Martinez was playing cornerback, while Knowles was playing as a safety.

“I think it was easy with me and Peyton, because we communicated with each other pretty well,” Knowles said. “It all worked out well for each other.”

Both were asked to move up to make the defense stronger, and neither senior batted an eye. The Cardinals’ seniors were eager to do what was best for the team, and they wanted to take on the challenge.

“Those two have been a good combination for us,” Cardinals head coach Chris Stein said. “They both run and not a lot of teams have a pair of inside linebackers who can run as well as they can.”

It seems like the pair of Cardinals have done that so far in 2021.

The two are quick linebackers, which help the Cardinals be flexible on defense.

Since the linebacker corps as a whole has speed, Cardinals defensive coordinator Jackson Dickerson has more freedom to call blitzes. Or, when the Cardinals stay back, the defense as a whole has the ability to sprint to the football to limit big-yard plays.

“Our guys are accepting what we do defensively,” Stein said.

Martinez led the South Sioux defense during Friday’s win, collecting seven total tackles, and five of them were unassisted.

Martinez also had three tackles for loss, and he sacked Northwest quarterback Nate Ayer once.

He’s been the most improved player on defense, Stein said.

“He just doesn’t miss, and as a linebacker, that’s all that matters,” Stein said. “Peyton never misses. He is where he is supposed to be.

“He is by far the best tackler we have on the team,” Stein added. “He doesn’t miss very often. Peyton has gotten better all the way around. He has really improved.”

Wrestling played a key factor into Martinez’s improvements.

Martinez figured out how to transfer learning how to use his leverage in wrestling, and applied that to tackling as a linebacker.

Stein said he figured out how to take wrestling into football on his own.

“We really believe that wrestling makes great tacklers,” Stein said. “We aren’t necessarily pushing the wrestling program, but we are a little bit, but when they can do both sports, we really want the younger kids to get in the wrestling room.”
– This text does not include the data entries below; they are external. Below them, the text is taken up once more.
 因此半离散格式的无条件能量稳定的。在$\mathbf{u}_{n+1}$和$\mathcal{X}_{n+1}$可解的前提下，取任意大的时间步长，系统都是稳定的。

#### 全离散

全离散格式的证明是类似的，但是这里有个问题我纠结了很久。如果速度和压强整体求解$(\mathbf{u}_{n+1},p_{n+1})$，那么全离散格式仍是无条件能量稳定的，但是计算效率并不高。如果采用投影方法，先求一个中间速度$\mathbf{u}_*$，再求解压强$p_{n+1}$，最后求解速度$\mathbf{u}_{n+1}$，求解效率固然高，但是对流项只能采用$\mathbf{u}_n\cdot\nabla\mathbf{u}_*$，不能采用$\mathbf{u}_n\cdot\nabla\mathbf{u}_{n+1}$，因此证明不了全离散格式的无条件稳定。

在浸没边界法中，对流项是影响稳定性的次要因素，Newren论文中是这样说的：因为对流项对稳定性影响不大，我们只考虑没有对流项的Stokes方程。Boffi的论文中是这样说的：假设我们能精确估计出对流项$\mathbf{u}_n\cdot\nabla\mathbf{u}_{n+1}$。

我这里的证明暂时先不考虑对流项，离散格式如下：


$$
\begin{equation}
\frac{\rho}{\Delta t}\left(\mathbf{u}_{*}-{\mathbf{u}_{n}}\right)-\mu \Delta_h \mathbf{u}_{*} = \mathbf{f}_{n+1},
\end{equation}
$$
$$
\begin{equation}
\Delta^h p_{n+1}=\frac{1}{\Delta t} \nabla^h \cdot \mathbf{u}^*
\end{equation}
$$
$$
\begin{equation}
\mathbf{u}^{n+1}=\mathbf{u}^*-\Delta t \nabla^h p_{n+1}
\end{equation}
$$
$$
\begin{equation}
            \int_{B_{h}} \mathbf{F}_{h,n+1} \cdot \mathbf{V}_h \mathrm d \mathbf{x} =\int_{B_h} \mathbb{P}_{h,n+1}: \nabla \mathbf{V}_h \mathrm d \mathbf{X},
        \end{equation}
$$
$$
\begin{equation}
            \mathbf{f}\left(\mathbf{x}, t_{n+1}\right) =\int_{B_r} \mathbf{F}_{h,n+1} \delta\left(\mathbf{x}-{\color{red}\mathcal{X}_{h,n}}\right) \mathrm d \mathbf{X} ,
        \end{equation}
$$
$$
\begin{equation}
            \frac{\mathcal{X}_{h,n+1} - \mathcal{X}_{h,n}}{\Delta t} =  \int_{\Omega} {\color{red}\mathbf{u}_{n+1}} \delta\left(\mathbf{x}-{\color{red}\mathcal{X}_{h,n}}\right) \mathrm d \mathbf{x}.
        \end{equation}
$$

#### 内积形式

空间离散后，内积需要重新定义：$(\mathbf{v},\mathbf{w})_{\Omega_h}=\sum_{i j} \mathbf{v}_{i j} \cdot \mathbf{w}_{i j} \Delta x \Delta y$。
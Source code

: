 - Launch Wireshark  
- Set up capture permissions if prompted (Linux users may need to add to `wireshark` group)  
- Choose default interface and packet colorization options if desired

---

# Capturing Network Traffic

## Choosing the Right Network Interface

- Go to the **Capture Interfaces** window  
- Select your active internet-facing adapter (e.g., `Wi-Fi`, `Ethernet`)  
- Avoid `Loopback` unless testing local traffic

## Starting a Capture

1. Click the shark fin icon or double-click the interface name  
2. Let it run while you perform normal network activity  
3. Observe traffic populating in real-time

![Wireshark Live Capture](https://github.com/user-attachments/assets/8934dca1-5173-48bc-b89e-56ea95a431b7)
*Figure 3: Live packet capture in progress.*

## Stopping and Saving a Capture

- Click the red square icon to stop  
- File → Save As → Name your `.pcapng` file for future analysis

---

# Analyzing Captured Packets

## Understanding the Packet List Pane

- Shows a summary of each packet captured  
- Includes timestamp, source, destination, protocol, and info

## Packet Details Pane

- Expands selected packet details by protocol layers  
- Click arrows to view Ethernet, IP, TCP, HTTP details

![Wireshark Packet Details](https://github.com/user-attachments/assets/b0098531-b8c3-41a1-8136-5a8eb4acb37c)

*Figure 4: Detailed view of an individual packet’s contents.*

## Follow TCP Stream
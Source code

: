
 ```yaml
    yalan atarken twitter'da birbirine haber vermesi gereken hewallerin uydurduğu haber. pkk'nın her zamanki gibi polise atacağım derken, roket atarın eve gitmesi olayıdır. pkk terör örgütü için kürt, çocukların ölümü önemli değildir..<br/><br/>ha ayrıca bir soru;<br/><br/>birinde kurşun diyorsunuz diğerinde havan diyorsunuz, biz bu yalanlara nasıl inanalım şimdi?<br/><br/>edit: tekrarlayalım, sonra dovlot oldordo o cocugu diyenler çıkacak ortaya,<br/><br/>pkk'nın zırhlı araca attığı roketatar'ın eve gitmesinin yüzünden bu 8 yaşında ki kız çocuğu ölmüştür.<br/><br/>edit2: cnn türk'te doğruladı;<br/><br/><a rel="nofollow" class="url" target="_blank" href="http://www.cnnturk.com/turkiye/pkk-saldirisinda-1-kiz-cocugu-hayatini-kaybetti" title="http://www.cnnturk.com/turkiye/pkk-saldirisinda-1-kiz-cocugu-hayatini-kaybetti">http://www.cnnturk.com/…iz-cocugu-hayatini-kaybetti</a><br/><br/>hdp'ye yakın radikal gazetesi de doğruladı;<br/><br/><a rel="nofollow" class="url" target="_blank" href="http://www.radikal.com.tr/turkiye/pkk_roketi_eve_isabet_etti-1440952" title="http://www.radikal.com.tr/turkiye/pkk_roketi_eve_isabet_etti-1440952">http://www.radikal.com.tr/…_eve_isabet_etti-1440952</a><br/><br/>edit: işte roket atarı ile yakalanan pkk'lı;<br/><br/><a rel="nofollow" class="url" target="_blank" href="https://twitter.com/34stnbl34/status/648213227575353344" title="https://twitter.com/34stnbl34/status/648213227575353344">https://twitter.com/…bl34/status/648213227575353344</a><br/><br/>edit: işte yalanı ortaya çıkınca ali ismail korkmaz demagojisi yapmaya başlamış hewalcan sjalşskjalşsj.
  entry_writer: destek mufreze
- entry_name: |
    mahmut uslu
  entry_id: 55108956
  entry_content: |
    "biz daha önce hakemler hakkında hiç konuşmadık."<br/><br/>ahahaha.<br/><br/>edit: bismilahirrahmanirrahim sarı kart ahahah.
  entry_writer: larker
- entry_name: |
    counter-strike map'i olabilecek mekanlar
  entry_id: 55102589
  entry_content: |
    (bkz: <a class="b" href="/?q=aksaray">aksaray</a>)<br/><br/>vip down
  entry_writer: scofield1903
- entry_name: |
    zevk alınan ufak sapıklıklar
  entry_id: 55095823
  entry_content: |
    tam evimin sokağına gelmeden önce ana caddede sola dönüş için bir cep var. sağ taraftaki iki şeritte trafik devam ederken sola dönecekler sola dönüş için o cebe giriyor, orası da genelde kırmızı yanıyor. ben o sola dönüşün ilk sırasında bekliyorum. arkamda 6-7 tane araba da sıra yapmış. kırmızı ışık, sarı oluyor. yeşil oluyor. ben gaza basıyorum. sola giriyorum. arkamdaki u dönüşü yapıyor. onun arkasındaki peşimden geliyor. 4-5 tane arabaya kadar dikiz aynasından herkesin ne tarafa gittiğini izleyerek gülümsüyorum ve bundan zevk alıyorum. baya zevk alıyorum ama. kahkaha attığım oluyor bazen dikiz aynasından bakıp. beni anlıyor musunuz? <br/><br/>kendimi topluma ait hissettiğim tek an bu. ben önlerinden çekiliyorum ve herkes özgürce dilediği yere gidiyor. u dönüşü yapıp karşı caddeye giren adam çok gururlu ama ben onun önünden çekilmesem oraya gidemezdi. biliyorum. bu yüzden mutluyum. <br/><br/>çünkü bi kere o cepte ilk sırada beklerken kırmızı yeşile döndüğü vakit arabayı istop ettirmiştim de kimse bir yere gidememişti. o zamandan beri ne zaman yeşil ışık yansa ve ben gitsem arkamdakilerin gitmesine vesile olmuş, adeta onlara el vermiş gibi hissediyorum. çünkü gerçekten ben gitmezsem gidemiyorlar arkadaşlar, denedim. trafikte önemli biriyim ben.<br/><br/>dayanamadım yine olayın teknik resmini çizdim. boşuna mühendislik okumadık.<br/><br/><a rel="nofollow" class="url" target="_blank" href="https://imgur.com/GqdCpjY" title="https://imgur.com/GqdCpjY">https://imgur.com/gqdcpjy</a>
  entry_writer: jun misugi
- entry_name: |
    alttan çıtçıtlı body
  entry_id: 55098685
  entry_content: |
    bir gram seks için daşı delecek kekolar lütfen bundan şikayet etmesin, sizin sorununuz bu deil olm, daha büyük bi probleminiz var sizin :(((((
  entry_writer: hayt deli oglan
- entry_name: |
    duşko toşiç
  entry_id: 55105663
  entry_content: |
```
The way that Martinez doesn’t miss tackles has other Cardinals wanting to do the same, and Stein has seen that both on the field and on film.

“Peyton leads the way in that category,” Stein said.

Knowles, meanwhile, is the leader by example on defense. He’s playing out of position, and moved up to linebacker after a couple players opted not to go out for football.

Knowles and Stein agreed that the South Sioux senior was versatile enough to move up to linebacker.

Knowles said the biggest adjustment he has had to make so far was reading the guards and tackles.

Stein admitted that it took a game or two for Knowles to learn the ins-and-outs of the linebacker spot, but said that Knowles has progressed well.

“He was always more of a physical safety, and that’s part of the reason why we moved him up there,” Stein said. “He has carried that through.”